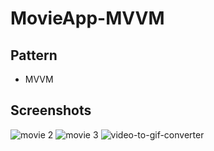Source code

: # MovieApp-MVVM

## Pattern
- MVVM

## Screenshots

![movie 2](https://github.com/tunahanfiliz/StudyLessons/blob/main/Ekran%20Resmi%202022-10-26%2015.25.42.png)
![movie 3](https://github.com/tunahanfiliz/StudyLessons/blob/main/Ekran%20Resmi%202022-10-26%2015.26.06.png)
![video-to-gif-converter](https://user-images.githubusercontent.com/113445110/198036560-bd1906dd-1ee6-44ad-b781-45f465a45820.gif)

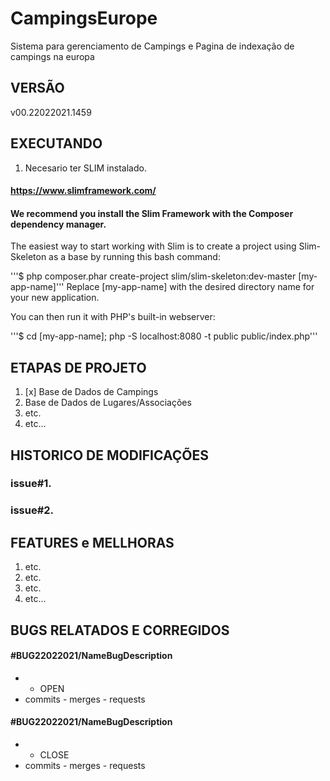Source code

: # CampingsEurope
Sistema para gerenciamento de Campings e Pagina de indexação de campings na europa

## VERSÃO
v00.22022021.1459

## EXECUTANDO

1. Necesario ter SLIM instalado.
#### https://www.slimframework.com/
#### We recommend you install the Slim Framework with the Composer dependency manager.

The easiest way to start working with Slim is to create a project using Slim-Skeleton as a base by running this bash command:

'''$ php composer.phar create-project slim/slim-skeleton:dev-master [my-app-name]'''
Replace [my-app-name] with the desired directory name for your new application.

You can then run it with PHP's built-in webserver:

'''$ cd [my-app-name]; php -S localhost:8080 -t public public/index.php'''

## ETAPAS DE PROJETO

1. [x] Base de Dados de Campings
2. Base de Dados de Lugares/Associações
3. etc.
4. etc...

## HISTORICO DE MODIFICAÇÕES

### issue#1.  
### issue#2.  

## FEATURES e MELLHORAS

1. etc.
2. etc.
3. etc.
4. etc...

## BUGS RELATADOS E CORREGIDOS

#### #BUG22022021/NameBugDescription 
- - OPEN
- commits - merges - requests
#### #BUG22022021/NameBugDescription 
- - CLOSE
- commits - merges - requests
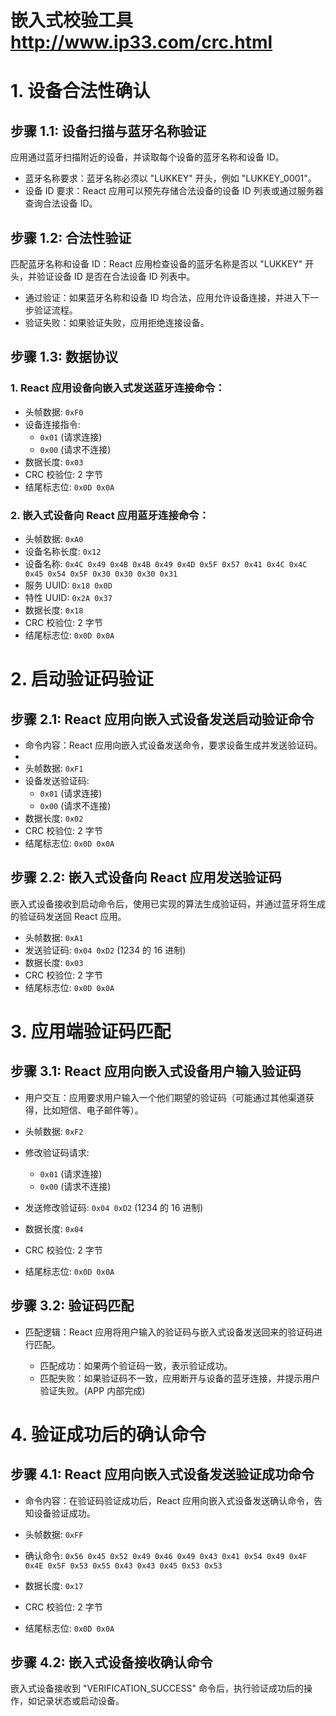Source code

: # 嵌入式校验工具 http://www.ip33.com/crc.html

# 1. 设备合法性确认

## 步骤 1.1: 设备扫描与蓝牙名称验证

应用通过蓝牙扫描附近的设备，并读取每个设备的蓝牙名称和设备 ID。

- 蓝牙名称要求：蓝牙名称必须以 "LUKKEY" 开头，例如 "LUKKEY_0001"。
- 设备 ID 要求：React 应用可以预先存储合法设备的设备 ID 列表或通过服务器查询合法设备 ID。

## 步骤 1.2: 合法性验证

匹配蓝牙名称和设备 ID：React 应用检查设备的蓝牙名称是否以 "LUKKEY" 开头，并验证设备 ID 是否在合法设备 ID 列表中。

- 通过验证：如果蓝牙名称和设备 ID 均合法，应用允许设备连接，并进入下一步验证流程。
- 验证失败：如果验证失败，应用拒绝连接设备。

## 步骤 1.3: 数据协议

### 1. React 应用设备向嵌入式发送蓝牙连接命令：

- 头帧数据: `0xF0`
- 设备连接指令:
  - `0x01` (请求连接)
  - `0x00` (请求不连接)
- 数据长度: `0x03`
- CRC 校验位: 2 字节
- 结尾标志位: `0x0D 0x0A`

### 2. 嵌入式设备向 React 应用蓝牙连接命令：

- 头帧数据: `0xA0`
- 设备名称长度: `0x12`
- 设备名称: `0x4C 0x49 0x4B 0x4B 0x49 0x4D 0x5F 0x57 0x41 0x4C 0x4C 0x45 0x54 0x5F 0x30 0x30 0x30 0x31`
- 服务 UUID: `0x18 0x0D`
- 特性 UUID: `0x2A 0x37`
- 数据长度: `0x18`
- CRC 校验位: 2 字节
- 结尾标志位: `0x0D 0x0A`

# 2. 启动验证码验证

## 步骤 2.1: React 应用向嵌入式设备发送启动验证命令

- 命令内容：React 应用向嵌入式设备发送命令，要求设备生成并发送验证码。
-
- 头帧数据: `0xF1`
- 设备发送验证码:
  - `0x01` (请求连接)
  - `0x00` (请求不连接)
- 数据长度: `0x02`
- CRC 校验位: 2 字节
- 结尾标志位: `0x0D 0x0A`

## 步骤 2.2: 嵌入式设备向 React 应用发送验证码

嵌入式设备接收到启动命令后，使用已实现的算法生成验证码，并通过蓝牙将生成的验证码发送回 React 应用。

- 头帧数据: `0xA1`
- 发送验证码: `0x04 0xD2` (1234 的 16 进制)
- 数据长度: `0x03`
- CRC 校验位: 2 字节
- 结尾标志位: `0x0D 0x0A`

# 3. 应用端验证码匹配

## 步骤 3.1: React 应用向嵌入式设备用户输入验证码

- 用户交互：应用要求用户输入一个他们期望的验证码（可能通过其他渠道获得，比如短信、电子邮件等）。

- 头帧数据: `0xF2`
- 修改验证码请求:
  - `0x01` (请求连接)
  - `0x00` (请求不连接)
- 发送修改验证码: `0x04 0xD2` (1234 的 16 进制)
- 数据长度: `0x04`
- CRC 校验位: 2 字节
- 结尾标志位: `0x0D 0x0A`

## 步骤 3.2: 验证码匹配

- 匹配逻辑：React 应用将用户输入的验证码与嵌入式设备发送回来的验证码进行匹配。

  - 匹配成功：如果两个验证码一致，表示验证成功。
  - 匹配失败：如果验证码不一致，应用断开与设备的蓝牙连接，并提示用户验证失败。(APP 内部完成)

# 4. 验证成功后的确认命令

## 步骤 4.1: React 应用向嵌入式设备发送验证成功命令

- 命令内容：在验证码验证成功后，React 应用向嵌入式设备发送确认命令，告知设备验证成功。

- 头帧数据: `0xFF`
- 确认命令: `0x56 0x45 0x52 0x49 0x46 0x49 0x43 0x41 0x54 0x49 0x4F 0x4E 0x5F 0x53 0x55 0x43 0x43 0x45 0x53 0x53`
- 数据长度: `0x17`
- CRC 校验位: 2 字节
- 结尾标志位: `0x0D 0x0A`

## 步骤 4.2: 嵌入式设备接收确认命令

嵌入式设备接收到 "VERIFICATION_SUCCESS" 命令后，执行验证成功后的操作，如记录状态或启动设备。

○ ○ ○ ○ ○

• [About this exercise]
Would you return the whole listing above exactly as written, skipping any image?

• [Output below]
Source code

: # MovieApp-MVVM

## Pattern
- MVVM

## Screenshots

![movie 2](https://github.com/tunahanfiliz/StudyLessons/blob/main/Ekran%20Resmi%202022-10-26%2015.25.42.png)
![movie 3](https://github.com/tunahanfiliz/StudyLessons/blob/main/Ekran%20Resmi%202022-10-26%2015.26.06.png)
![video-to-gif-converter](https://user-images.githubusercontent.com/113445110/198036560-bd1906dd-1ee6-44ad-b781-45f465a45820.gif)

Source code

: # CampingsEurope
Sistema para gerenciamento de Campings e Pagina de indexação de campings na europa

## VERSÃO
v00.22022021.1459

## EXECUTANDO

1. Necesario ter SLIM instalado.
#### https://www.slimframework.com/
#### We recommend you install the Slim Framework with the Composer dependency manager.

The easiest way to start working with Slim is to create a project using Slim-Skeleton as a base by running this bash command:

'''$ php composer.phar create-project slim/slim-skeleton:dev-master [my-app-name]'''
Replace [my-app-name] with the desired directory name for your new application.

You can then run it with PHP's built-in webserver:

'''$ cd [my-app-name]; php -S localhost:8080 -t public public/index.php'''

## ETAPAS DE PROJETO

1. [x] Base de Dados de Campings
2. Base de Dados de Lugares/Associações
3. etc.
4. etc...

## HISTORICO DE MODIFICAÇÕES

### issue#1.  
### issue#2.  

## FEATURES e MELLHORAS

1. etc.
2. etc.
3. etc.
4. etc...

## BUGS RELATADOS E CORREGIDOS

#### #BUG22022021/NameBugDescription 
- - OPEN
- commits - merges - requests
#### #BUG22022021/NameBugDescription 
- - CLOSE
- commits - merges - requests
Source code

: # 嵌入式校验工具 http://www.ip33.com/crc.html

# 1. 设备合法性确认

## 步骤 1.1: 设备扫描与蓝牙名称验证

应用通过蓝牙扫描附近的设备，并读取每个设备的蓝牙名称和设备 ID。

- 蓝牙名称要求：蓝牙名称必须以 "LUKKEY" 开头，例如 "LUKKEY_0001"。
- 设备 ID 要求：React 应用可以预先存储合法设备的设备 ID 列表或通过服务器查询合法设备 ID。

## 步骤 1.2: 合法性验证

匹配蓝牙名称和设备 ID：React 应用检查设备的蓝牙名称是否以 "LUKKEY" 开头，并验证设备 ID 是否在合法设备 ID 列表中。

- 通过验证：如果蓝牙名称和设备 ID 均合法，应用允许设备连接，并进入下一步验证流程。
- 验证失败：如果验证失败，应用拒绝连接设备。

## 步骤 1.3: 数据协议

### 1. React 应用设备向嵌入式发送蓝牙连接命令：

- 头帧数据: `0xF0`
- 设备连接指令:
  - `0x01` (请求连接)
  - `0x00` (请求不连接)
- 数据长度: `0x03`
- CRC 校验位: 2 字节
- 结尾标志位: `0x0D 0x0A`

### 2. 嵌入式设备向 React 应用蓝牙连接命令：

- 头帧数据: `0xA0`
- 设备名称长度: `0x12`
- 设备名称: `0x4C 0x49 0x4B 0x4B 0x49 0x4D 0x5F 0x57 0x41 0x4C 0x4C 0x45 0x54 0x5F 0x30 0x30 0x30 0x31`
- 服务 UUID: `0x18 0x0D`
- 特性 UUID: `0x2A 0x37`
- 数据长度: `0x18`
- CRC 校验位: 2 字节
- 结尾标志位: `0x0D 0x0A`

# 2. 启动验证码验证

## 步骤 2.1: React 应用向嵌入式设备发送启动验证命令

- 命令内容：React 应用向嵌入式设备发送命令，要求设备生成并发送验证码。
-
- 头帧数据: `0xF1`
- 设备发送验证码:
  - `0x01` (请求连接)
  - `0x00` (请求不连接)
- 数据长度: `0x02`
- CRC 校验位: 2 字节
- 结尾标志位: `0x0D 0x0A`

## 步骤 2.2: 嵌入式设备向 React 应用发送验证码

嵌入式设备接收到启动命令后，使用已实现的算法生成验证码，并通过蓝牙将生成的验证码发送回 React 应用。

- 头帧数据: `0xA1`
- 发送验证码: `0x04 0xD2` (1234 的 16 进制)
- 数据长度: `0x03`
- CRC 校验位: 2 字节
- 结尾标志位: `0x0D 0x0A`

# 3. 应用端验证码匹配

## 步骤 3.1: React 应用向嵌入式设备用户输入验证码

- 用户交互：应用要求用户输入一个他们期望的验证码（可能通过其他渠道获得，比如短信、电子邮件等）。

- 头帧数据: `0xF2`
- 修改验证码请求:
  - `0x01` (请求连接)
  - `0x00` (请求不连接)
- 发送修改验证码: `0x04 0xD2` (1234 的 16 进制)
- 数据长度: `0x04`
- CRC 校验位: 2 字节
- 结尾标志位: `0x0D 0x0A`

## 步骤 3.2: 验证码匹配

- 匹配逻辑：React 应用将用户输入的验证码与嵌入式设备发送回来的验证码进行匹配。

  - 匹配成功：如果两个验证码一致，表示验证成功。
  - 匹配失败：如果验证码不一致，应用断开与设备的蓝牙连接，并提示用户验证失败。(APP 内部完成)

# 4. 验证成功后的确认命令

## 步骤 4.1: React 应用向嵌入式设备发送验证成功命令

- 命令内容：在验证码验证成功后，React 应用向嵌入式设备发送确认命令，告知设备验证成功。

- 头帧数据: `0xFF`
- 确认命令: `0x56 0x45 0x52 0x49 0x46 0x49 0x43 0x41 0x54 0x49 0x4F 0x4E 0x5F 0x53 0x55 0x43 0x43 0x45 0x53 0x53`
- 数据长度: `0x17`
- CRC 校验位: 2 字节
- 结尾标志位: `0x0D 0x0A`

## 步骤 4.2: 嵌入式设备接收确认命令

嵌入式设备接收到 "VERIFICATION_SUCCESS" 命令后，执行验证成功后的操作，如记录状态或启动设备。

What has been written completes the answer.